**Exercise:**
Collect all lines from the records below that include the word "FERAL".

+ + + + + + +

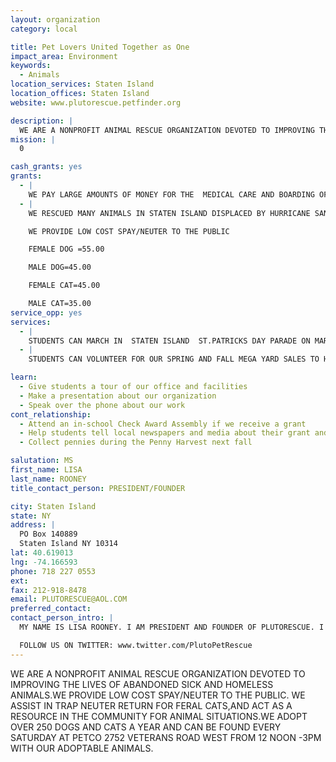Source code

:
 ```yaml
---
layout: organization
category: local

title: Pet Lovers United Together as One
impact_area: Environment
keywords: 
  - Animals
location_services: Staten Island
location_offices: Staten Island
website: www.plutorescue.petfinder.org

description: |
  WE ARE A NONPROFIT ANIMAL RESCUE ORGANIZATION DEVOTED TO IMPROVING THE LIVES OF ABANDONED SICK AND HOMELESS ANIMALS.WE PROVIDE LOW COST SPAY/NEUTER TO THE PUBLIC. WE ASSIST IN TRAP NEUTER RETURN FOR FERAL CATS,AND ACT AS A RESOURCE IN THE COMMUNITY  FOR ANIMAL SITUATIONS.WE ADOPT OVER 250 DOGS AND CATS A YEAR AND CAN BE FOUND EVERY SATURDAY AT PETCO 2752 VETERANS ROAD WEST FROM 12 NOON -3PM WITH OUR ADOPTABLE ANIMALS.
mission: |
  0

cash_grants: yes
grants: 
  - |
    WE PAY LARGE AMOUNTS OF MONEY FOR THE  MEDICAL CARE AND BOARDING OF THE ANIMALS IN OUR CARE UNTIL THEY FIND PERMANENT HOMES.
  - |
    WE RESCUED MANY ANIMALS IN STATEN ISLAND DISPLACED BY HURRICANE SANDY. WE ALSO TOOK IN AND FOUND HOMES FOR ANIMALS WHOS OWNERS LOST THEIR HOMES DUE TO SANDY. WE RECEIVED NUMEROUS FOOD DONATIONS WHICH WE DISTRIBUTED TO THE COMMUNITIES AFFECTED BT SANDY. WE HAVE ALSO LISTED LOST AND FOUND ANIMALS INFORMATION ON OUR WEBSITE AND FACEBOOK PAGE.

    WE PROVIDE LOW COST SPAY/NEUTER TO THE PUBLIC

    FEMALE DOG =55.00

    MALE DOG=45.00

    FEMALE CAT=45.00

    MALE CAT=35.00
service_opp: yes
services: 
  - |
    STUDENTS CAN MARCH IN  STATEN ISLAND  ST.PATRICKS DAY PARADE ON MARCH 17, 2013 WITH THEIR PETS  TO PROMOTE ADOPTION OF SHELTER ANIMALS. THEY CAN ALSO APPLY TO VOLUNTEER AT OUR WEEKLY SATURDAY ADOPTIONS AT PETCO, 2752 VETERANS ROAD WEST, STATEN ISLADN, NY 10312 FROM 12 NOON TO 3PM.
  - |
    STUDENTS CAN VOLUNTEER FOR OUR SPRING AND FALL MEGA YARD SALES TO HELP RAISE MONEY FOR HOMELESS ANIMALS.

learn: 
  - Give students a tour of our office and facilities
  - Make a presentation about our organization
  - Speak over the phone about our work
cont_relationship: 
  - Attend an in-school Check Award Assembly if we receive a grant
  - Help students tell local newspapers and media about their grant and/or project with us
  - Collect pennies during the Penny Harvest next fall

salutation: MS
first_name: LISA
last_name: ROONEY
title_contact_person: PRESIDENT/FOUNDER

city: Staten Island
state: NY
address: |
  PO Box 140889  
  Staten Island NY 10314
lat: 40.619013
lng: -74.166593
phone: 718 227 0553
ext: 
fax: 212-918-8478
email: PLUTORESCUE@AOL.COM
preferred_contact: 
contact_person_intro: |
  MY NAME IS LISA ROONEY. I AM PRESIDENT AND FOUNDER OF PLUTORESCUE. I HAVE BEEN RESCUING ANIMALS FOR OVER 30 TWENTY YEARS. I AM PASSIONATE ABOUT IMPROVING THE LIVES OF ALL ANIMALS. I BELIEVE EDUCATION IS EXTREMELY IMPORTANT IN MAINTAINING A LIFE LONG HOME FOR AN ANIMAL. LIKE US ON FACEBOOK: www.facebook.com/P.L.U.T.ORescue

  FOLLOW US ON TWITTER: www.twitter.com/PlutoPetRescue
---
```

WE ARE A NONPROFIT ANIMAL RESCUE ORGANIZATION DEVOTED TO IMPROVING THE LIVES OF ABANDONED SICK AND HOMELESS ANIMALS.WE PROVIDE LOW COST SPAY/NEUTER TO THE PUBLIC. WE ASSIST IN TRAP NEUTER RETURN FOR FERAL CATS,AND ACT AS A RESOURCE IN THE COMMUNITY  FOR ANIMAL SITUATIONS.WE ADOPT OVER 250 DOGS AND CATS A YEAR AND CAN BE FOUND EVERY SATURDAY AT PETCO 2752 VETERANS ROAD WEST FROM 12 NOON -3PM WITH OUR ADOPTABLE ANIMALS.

+ + + + + + +

**Solution to the exercise:**
  WE ARE A NONPROFIT ANIMAL RESCUE ORGANIZATION DEVOTED TO IMPROVING THE LIVES OF ABANDONED SICK AND HOMELESS ANIMALS.WE PROVIDE LOW COST SPAY/NEUTER TO THE PUBLIC. WE ASSIST IN TRAP NEUTER RETURN FOR FERAL CATS,AND ACT AS A RESOURCE IN THE COMMUNITY  FOR ANIMAL SITUATIONS.WE ADOPT OVER 250 DOGS AND CATS A YEAR AND CAN BE FOUND EVERY SATURDAY AT PETCO 2752 VETERANS ROAD WEST FROM 12 NOON -3PM WITH OUR ADOPTABLE ANIMALS.
WE ARE A NONPROFIT ANIMAL RESCUE ORGANIZATION DEVOTED TO IMPROVING THE LIVES OF ABANDONED SICK AND HOMELESS ANIMALS.WE PROVIDE LOW COST SPAY/NEUTER TO THE PUBLIC. WE ASSIST IN TRAP NEUTER RETURN FOR FERAL CATS,AND ACT AS A RESOURCE IN THE COMMUNITY  FOR ANIMAL SITUATIONS.WE ADOPT OVER 250 DOGS AND CATS A YEAR AND CAN BE FOUND EVERY SATURDAY AT PETCO 2752 VETERANS ROAD WEST FROM 12 NOON -3PM WITH OUR ADOPTABLE ANIMALS.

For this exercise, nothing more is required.